“An interesting book detailing the history of the front covers of Albums, being Vinyl or CD.”
This book would have lacked merit without the inclusion of the Ohio Players. I wasn’t born when those albums were released but I can imagine the delight when fans ogled the photographs. All those sexy ladies! One wore a leather thong. Another fed a red apple to a black stallion.
The image selected for this tome was of the Fire album showcasing a woman wrapped in a fire hose. (I thought the caramel-complexioned siren with honey poured over her body was the most compelling image.) One detail I hadn’t noticed was the long red talons on the model’s hands. Usually, those look repellent but it works on this picture.
As for the entire book, it discusses album covers from the 1950s to the early 2000s. The first artist mentioned is Frank Sinatra. This is fitting because he was “the first to use the packaging to its fullest advantage” (Miles, Grant and Morgan 10). I would’ve guessed Elvis was the first. Pardon me, Mr. Sinatra. Even though I love jazz, there are still albums I have yet to be acquainted. Thelonious Monk and Sonny Rollins. Ella and Louis. Change of the Century by Ornette Coleman. Striking images that I had not seen until this morning.
If I like one song from a musician and their album art captivates me, I’ll buy it.

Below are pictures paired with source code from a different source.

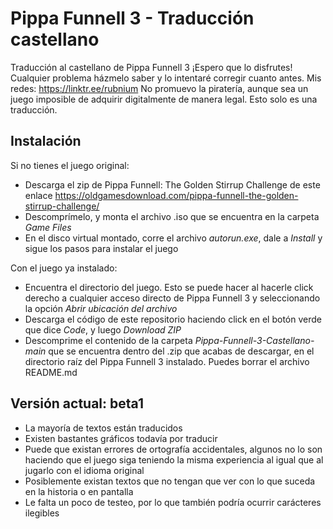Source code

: # Pippa Funnell 3 - Traducción castellano
Traducción al castellano de Pippa Funnell 3
¡Espero que lo disfrutes! Cualquier problema házmelo saber y lo intentaré corregir cuanto antes.
Mis redes: https://linktr.ee/rubnium
No promuevo la piratería, aunque sea un juego imposible de adquirir digitalmente de manera legal. Esto solo es una traducción.

## Instalación
Si no tienes el juego original:
- Descarga el zip de Pippa Funnell: The Golden Stirrup Challenge de este enlace https://oldgamesdownload.com/pippa-funnell-the-golden-stirrup-challenge/
- Descomprímelo, y monta el archivo .iso que se encuentra en la carpeta _Game Files_
- En el disco virtual montado, corre el archivo _autorun.exe_, dale a _Install_ y sigue los pasos para instalar el juego

Con el juego ya instalado:
- Encuentra el directorio del juego. Esto se puede hacer al hacerle click derecho a cualquier acceso directo de Pippa Funnell 3 y seleccionando la opción _Abrir ubicación del archivo_
- Descarga el código de este repositorio haciendo click en el botón verde que dice _Code_, y luego _Download ZIP_
- Descomprime el contenido de la carpeta _Pippa-Funnell-3-Castellano-main_ que se encuentra dentro del .zip que acabas de descargar, en el directorio raíz del Pippa Funnell 3 instalado. Puedes borrar el archivo README.md

## Versión actual: beta1
- La mayoría de textos están traducidos
- Existen bastantes gráficos todavía por traducir
- Puede que existan errores de ortografía accidentales, algunos no lo son haciendo que el juego siga teniendo la misma experiencia al igual que al jugarlo con el idioma original
- Posiblemente existan textos que no tengan que ver con lo que suceda en la historia o en pantalla
- Le falta un poco de testeo, por lo que también podría ocurrir carácteres ilegibles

Two albums in my collection that stand out include Previsão de Tempo by Marcos Valle (1973) and Who is This Bitch, Anyway? by Marlena Shaw (1974).
The first single “Flamengo Até Morrer” convinced me to buy Previsão de Tempo. “Loving You Was Like a Party” seduced me into supporting Marlena Shaw. Previsão de Tempo displays Marcos Valle underwater in a pool. Tranquil, indeed. Who is This Bitch, Anyway? presents a stern, poised expression on Marlena Shaw. I feel blessed to own these rare albums and overjoyed to have my consciousness expanded with this book.